### Work instructions
Only one stretch of the records below is wanted: the lines from the one holding "My API asked" through the one holding "I had to post". Return it exactly, both ends included.

### The input
=== Section Start ===

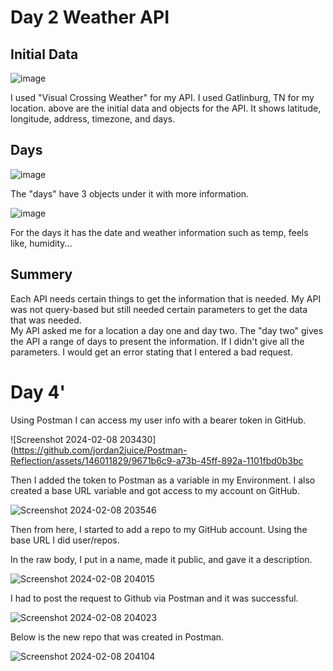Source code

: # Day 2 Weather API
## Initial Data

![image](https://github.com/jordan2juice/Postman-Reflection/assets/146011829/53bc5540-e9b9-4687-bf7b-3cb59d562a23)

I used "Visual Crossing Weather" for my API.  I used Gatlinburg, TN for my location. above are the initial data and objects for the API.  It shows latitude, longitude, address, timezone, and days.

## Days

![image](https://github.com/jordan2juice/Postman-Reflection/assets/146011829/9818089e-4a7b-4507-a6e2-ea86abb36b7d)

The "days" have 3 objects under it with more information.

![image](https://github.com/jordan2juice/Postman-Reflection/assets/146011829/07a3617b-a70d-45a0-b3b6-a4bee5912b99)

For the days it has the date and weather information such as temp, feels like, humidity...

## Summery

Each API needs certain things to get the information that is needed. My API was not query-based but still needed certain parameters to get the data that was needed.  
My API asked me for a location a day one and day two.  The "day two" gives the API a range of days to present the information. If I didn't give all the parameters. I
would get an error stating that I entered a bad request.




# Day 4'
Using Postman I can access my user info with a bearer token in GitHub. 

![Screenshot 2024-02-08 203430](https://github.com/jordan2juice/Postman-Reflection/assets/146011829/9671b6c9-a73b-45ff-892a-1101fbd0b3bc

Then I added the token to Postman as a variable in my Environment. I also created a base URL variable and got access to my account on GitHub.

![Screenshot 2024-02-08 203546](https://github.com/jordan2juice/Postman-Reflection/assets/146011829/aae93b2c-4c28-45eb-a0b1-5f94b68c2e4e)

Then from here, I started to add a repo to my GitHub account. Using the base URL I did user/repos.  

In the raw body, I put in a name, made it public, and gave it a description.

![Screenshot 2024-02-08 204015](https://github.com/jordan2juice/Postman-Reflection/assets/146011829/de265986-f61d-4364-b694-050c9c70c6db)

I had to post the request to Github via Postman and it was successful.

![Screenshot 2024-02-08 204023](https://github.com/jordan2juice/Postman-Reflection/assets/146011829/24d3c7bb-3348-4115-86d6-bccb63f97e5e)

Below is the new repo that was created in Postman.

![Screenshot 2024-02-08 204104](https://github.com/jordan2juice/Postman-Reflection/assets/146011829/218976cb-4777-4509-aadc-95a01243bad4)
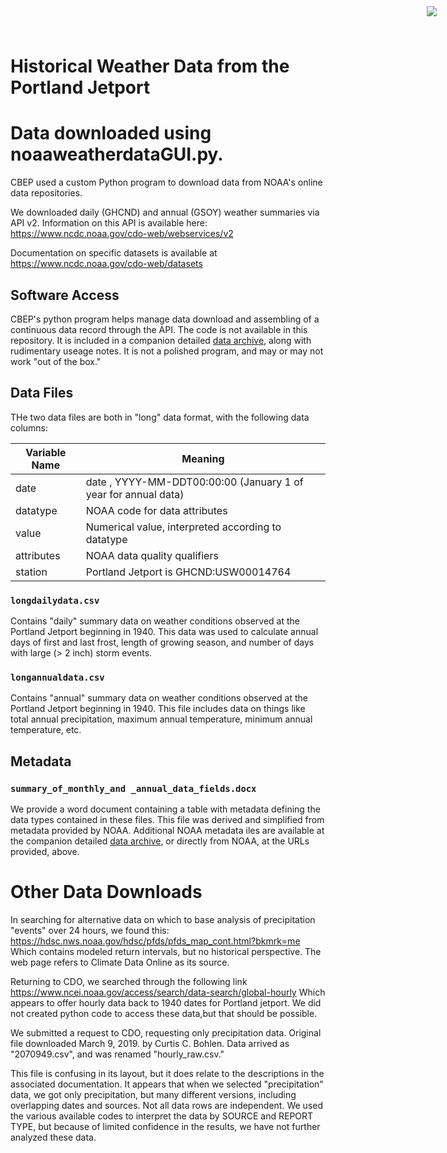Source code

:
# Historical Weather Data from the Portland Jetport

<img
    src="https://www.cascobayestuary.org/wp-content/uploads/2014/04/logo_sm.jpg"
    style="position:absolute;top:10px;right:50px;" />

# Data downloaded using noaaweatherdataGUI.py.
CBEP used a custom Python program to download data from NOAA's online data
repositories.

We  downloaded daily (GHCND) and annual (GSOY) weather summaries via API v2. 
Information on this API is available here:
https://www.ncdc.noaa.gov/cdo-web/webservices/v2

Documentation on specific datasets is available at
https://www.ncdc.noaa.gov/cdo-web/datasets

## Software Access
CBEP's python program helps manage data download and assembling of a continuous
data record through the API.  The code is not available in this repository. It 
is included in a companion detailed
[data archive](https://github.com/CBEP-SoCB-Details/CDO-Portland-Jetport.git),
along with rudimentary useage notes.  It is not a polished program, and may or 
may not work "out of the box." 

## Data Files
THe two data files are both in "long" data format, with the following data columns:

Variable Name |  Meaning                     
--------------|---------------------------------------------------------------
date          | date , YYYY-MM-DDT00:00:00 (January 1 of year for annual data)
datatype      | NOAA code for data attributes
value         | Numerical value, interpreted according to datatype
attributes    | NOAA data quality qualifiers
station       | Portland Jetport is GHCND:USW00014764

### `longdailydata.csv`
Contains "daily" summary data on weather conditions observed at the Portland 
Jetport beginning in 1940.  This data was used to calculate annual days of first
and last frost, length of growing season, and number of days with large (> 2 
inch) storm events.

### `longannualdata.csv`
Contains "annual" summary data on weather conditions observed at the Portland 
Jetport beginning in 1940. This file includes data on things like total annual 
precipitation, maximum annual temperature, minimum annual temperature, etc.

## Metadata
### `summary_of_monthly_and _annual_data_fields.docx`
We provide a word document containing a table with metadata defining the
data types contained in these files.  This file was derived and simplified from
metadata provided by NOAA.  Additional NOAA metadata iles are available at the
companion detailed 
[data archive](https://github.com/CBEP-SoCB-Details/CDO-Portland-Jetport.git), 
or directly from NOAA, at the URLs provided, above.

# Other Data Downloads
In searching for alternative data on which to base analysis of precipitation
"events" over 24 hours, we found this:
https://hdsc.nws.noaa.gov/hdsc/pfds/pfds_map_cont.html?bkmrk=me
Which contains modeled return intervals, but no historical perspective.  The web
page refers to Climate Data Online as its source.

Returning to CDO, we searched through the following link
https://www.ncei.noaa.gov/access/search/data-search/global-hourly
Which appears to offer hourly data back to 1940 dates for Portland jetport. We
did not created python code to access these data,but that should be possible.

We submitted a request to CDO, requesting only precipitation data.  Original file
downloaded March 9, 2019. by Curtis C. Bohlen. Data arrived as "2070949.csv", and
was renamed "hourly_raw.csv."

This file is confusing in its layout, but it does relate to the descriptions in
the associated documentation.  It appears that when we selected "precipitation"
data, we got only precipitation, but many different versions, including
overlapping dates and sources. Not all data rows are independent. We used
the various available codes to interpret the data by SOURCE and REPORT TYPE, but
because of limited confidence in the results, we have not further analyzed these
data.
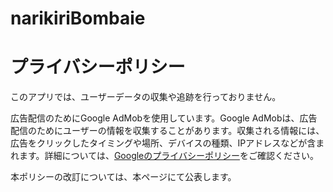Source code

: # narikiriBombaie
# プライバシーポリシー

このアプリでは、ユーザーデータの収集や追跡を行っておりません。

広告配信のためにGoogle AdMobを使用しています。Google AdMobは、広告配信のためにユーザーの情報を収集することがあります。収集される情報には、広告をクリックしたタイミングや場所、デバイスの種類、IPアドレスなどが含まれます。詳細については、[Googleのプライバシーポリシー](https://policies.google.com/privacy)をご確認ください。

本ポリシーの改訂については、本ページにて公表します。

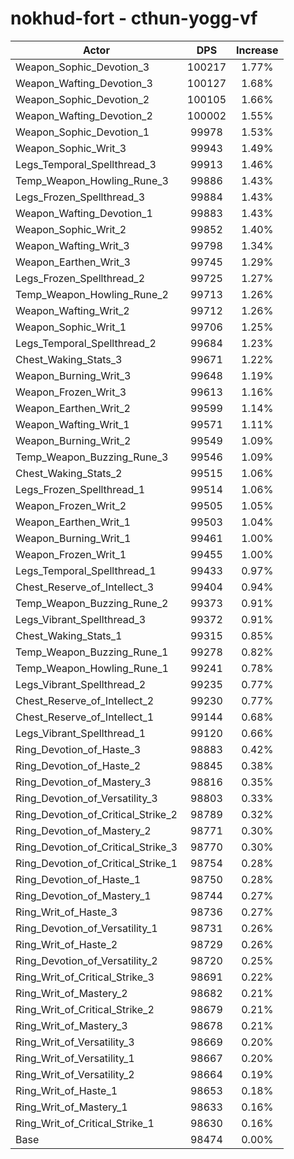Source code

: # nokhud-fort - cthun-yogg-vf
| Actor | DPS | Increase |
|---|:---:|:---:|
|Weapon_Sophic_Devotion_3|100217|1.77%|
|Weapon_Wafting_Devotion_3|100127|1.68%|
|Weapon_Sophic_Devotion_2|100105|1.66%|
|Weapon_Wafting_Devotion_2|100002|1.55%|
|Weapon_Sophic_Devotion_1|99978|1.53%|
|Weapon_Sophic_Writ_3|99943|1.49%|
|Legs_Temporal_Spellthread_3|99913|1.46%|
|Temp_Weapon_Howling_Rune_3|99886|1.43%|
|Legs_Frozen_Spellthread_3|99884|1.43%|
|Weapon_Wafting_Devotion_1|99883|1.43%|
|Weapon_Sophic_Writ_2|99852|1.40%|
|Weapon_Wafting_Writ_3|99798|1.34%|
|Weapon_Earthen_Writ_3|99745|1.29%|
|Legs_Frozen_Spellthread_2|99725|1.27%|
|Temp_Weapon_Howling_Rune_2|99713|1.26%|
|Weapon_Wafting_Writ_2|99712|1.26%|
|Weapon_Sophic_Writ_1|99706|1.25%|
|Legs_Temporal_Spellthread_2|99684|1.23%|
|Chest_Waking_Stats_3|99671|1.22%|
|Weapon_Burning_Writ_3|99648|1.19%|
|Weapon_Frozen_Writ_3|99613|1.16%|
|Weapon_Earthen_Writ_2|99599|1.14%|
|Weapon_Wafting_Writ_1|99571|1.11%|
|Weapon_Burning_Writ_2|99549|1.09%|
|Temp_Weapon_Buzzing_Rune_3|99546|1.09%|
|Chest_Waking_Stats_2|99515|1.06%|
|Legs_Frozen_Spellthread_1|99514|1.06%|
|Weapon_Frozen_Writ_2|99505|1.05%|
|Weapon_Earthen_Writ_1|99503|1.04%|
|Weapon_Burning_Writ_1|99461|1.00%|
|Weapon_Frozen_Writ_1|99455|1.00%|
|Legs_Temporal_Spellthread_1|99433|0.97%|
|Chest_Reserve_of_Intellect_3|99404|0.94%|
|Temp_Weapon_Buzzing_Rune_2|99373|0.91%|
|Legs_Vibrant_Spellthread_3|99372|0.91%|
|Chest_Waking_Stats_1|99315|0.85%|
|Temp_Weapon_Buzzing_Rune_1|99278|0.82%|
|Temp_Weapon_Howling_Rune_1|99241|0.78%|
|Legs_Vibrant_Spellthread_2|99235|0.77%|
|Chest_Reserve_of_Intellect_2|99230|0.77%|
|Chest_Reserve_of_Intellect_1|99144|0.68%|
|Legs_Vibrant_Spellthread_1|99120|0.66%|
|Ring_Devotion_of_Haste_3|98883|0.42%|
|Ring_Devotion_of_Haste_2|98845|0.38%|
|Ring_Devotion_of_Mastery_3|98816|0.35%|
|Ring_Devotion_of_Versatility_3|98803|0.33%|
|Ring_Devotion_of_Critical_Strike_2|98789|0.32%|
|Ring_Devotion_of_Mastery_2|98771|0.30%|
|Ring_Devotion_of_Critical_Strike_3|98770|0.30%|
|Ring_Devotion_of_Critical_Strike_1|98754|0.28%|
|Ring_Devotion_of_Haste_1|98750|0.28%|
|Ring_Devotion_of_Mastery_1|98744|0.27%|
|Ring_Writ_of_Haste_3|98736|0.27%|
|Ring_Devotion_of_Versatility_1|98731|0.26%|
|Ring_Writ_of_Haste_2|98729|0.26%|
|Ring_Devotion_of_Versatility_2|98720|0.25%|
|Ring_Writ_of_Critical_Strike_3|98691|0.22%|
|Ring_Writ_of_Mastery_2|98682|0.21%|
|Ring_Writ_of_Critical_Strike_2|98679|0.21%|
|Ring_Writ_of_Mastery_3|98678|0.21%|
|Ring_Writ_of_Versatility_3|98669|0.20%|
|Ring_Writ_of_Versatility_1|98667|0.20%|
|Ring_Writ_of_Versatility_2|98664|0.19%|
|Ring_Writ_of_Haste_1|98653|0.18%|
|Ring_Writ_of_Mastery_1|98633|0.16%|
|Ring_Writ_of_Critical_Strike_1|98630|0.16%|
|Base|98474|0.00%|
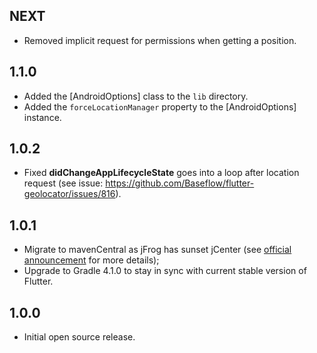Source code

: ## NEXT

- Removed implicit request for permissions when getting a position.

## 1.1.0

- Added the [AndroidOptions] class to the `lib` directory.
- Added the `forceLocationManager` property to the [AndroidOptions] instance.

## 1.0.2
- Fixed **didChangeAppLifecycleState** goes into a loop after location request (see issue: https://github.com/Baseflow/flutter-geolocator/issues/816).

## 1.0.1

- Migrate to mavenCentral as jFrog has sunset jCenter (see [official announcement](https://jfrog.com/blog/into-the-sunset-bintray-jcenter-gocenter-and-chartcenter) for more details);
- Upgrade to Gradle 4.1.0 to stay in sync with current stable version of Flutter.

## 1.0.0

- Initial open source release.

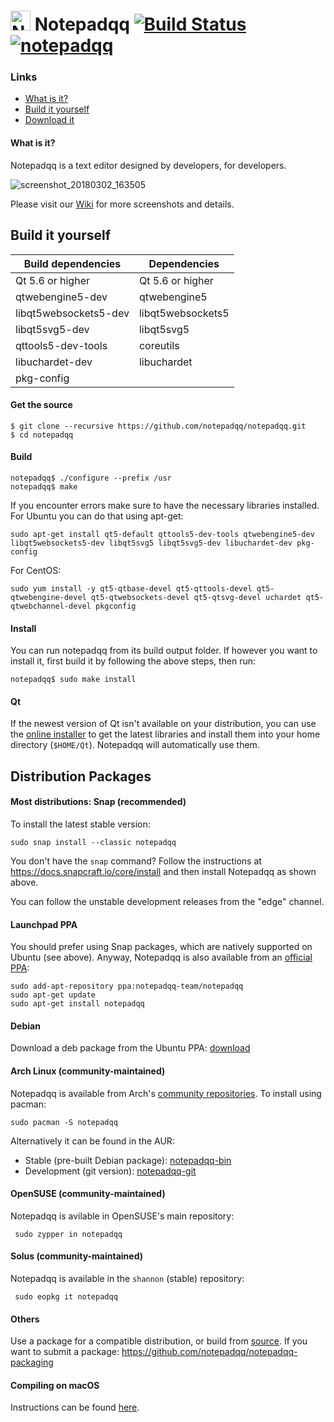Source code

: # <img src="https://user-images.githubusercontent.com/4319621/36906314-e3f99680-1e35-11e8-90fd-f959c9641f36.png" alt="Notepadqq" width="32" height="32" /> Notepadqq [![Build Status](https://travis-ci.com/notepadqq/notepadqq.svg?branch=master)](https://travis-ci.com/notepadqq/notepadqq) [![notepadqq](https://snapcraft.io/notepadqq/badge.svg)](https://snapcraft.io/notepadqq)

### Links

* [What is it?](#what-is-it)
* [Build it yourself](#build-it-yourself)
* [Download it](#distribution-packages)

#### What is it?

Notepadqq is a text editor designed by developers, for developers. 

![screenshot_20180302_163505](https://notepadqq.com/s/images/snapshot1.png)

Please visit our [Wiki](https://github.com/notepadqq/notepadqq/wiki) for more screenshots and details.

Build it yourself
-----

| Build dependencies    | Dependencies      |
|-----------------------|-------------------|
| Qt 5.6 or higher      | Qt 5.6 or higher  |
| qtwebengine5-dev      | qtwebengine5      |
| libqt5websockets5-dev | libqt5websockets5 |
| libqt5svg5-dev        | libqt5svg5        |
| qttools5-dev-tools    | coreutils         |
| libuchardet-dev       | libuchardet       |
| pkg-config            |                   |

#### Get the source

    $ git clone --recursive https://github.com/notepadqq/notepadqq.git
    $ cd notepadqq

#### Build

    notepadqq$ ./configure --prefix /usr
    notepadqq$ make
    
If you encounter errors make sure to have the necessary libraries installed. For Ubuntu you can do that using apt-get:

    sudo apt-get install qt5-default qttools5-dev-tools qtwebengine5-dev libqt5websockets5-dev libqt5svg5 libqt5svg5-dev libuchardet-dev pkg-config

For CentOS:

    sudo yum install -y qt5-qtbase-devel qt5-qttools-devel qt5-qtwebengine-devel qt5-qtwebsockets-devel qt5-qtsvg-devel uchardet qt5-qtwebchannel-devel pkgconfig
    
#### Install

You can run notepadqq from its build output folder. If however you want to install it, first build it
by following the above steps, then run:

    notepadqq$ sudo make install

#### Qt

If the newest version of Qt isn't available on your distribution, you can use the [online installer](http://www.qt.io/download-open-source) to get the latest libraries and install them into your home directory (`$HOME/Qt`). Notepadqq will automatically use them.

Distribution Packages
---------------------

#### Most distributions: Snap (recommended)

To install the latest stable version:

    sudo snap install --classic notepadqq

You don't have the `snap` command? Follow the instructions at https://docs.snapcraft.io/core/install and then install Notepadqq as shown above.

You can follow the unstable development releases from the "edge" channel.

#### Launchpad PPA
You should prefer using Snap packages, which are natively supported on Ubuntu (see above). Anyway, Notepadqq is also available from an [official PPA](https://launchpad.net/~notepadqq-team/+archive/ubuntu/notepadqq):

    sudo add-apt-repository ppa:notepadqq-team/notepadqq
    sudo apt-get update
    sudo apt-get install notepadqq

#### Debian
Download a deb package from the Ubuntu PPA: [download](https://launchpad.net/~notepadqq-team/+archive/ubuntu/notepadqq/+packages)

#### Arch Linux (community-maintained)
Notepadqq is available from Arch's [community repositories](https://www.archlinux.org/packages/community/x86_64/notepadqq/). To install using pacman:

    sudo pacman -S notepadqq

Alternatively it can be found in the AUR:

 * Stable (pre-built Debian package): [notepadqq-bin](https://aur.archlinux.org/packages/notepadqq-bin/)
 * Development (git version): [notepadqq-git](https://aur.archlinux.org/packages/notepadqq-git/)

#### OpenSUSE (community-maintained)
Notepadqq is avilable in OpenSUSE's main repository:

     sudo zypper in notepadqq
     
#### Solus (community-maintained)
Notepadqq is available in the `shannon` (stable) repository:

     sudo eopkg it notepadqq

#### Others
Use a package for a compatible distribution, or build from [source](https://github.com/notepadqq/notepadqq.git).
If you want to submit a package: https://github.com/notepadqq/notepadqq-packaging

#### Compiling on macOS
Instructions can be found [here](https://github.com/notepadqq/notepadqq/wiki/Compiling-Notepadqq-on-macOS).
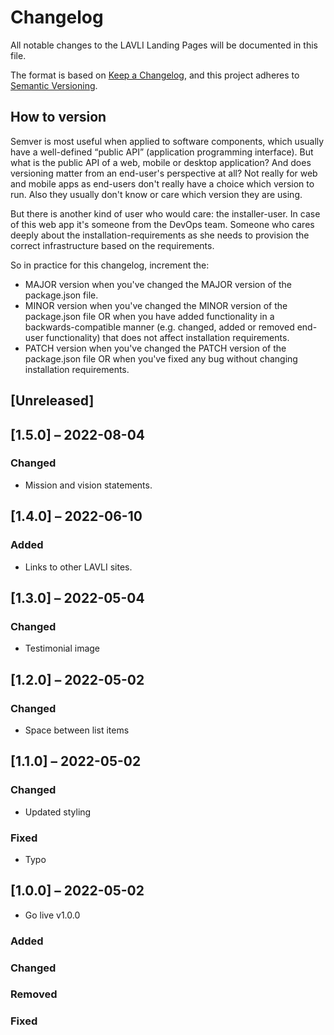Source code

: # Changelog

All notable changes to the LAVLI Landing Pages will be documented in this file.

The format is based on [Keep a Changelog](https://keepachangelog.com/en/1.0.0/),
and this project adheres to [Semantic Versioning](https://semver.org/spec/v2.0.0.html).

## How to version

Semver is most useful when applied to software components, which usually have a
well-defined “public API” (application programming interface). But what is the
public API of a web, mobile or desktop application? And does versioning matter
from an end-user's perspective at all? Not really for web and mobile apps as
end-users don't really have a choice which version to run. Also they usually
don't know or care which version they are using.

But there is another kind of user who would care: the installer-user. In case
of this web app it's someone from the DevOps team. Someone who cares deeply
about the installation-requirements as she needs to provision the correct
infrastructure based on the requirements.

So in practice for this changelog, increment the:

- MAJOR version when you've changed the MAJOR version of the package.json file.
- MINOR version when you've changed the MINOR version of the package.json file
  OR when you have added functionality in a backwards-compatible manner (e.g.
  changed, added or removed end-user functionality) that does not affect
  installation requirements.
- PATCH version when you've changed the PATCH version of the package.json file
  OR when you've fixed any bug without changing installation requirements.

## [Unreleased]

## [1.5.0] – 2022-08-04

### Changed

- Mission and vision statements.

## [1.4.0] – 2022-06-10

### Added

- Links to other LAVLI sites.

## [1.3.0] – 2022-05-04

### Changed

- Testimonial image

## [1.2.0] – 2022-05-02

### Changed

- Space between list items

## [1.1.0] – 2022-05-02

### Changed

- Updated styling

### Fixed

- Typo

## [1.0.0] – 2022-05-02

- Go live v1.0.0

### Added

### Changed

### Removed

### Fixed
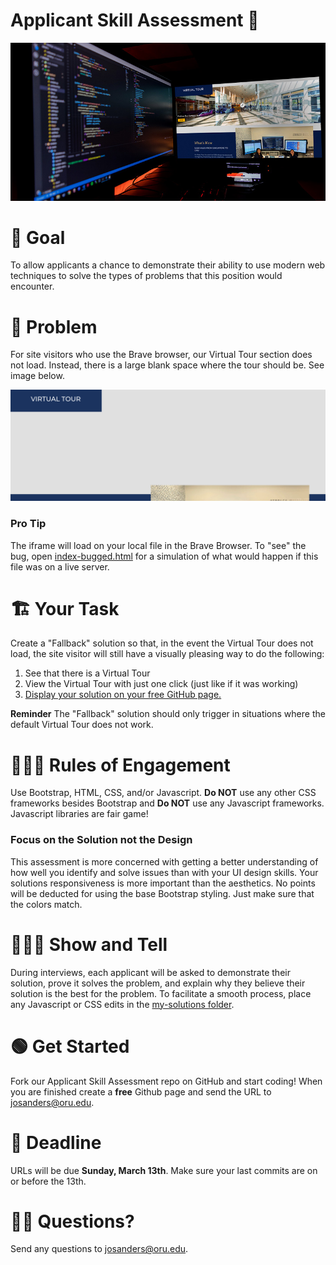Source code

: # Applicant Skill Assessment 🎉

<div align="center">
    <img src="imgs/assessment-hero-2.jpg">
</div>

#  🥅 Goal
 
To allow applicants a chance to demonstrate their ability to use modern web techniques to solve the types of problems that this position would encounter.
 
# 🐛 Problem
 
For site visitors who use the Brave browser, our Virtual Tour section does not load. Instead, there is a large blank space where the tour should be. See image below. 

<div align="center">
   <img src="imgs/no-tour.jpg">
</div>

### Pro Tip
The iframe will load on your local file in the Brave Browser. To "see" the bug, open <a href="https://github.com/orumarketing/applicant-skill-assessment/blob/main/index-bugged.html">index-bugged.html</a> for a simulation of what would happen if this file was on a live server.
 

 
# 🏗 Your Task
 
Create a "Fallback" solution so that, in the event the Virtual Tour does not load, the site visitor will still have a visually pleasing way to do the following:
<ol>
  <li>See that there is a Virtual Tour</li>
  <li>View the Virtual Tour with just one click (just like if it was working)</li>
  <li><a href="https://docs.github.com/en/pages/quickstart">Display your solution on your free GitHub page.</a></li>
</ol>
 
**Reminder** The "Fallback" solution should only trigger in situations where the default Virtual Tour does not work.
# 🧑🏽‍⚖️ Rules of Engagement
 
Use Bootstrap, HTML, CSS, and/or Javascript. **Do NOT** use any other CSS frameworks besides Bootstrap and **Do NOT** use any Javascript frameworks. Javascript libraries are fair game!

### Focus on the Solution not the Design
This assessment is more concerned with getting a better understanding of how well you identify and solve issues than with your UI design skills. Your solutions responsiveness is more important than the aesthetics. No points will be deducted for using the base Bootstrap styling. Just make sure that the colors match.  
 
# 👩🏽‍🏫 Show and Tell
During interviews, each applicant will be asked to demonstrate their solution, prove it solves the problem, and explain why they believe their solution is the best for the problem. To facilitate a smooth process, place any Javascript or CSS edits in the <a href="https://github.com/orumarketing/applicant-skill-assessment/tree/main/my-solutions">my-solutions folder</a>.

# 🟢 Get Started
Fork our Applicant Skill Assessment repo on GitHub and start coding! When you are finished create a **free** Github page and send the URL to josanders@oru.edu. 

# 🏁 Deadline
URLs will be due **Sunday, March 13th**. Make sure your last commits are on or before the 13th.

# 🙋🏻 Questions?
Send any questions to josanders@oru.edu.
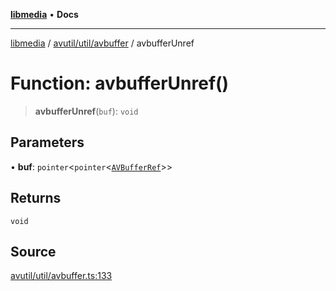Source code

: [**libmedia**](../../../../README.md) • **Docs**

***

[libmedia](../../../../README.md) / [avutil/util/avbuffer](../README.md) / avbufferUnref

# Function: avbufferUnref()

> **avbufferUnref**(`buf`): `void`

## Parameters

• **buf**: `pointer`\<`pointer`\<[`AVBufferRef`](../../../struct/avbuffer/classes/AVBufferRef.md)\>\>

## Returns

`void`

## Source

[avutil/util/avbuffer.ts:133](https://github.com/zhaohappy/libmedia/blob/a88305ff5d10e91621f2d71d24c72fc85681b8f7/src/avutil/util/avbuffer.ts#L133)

=== Section End ===

### Response area
My API asked me for a location a day one and day two.  The "day two" gives the API a range of days to present the information. If I didn't give all the parameters. I
would get an error stating that I entered a bad request.




# Day 4'
Using Postman I can access my user info with a bearer token in GitHub. 

![Screenshot 2024-02-08 203430](https://github.com/jordan2juice/Postman-Reflection/assets/146011829/9671b6c9-a73b-45ff-892a-1101fbd0b3bc

Then I added the token to Postman as a variable in my Environment. I also created a base URL variable and got access to my account on GitHub.

![Screenshot 2024-02-08 203546](https://github.com/jordan2juice/Postman-Reflection/assets/146011829/aae93b2c-4c28-45eb-a0b1-5f94b68c2e4e)

Then from here, I started to add a repo to my GitHub account. Using the base URL I did user/repos.  

In the raw body, I put in a name, made it public, and gave it a description.

![Screenshot 2024-02-08 204015](https://github.com/jordan2juice/Postman-Reflection/assets/146011829/de265986-f61d-4364-b694-050c9c70c6db)

I had to post the request to Github via Postman and it was successful.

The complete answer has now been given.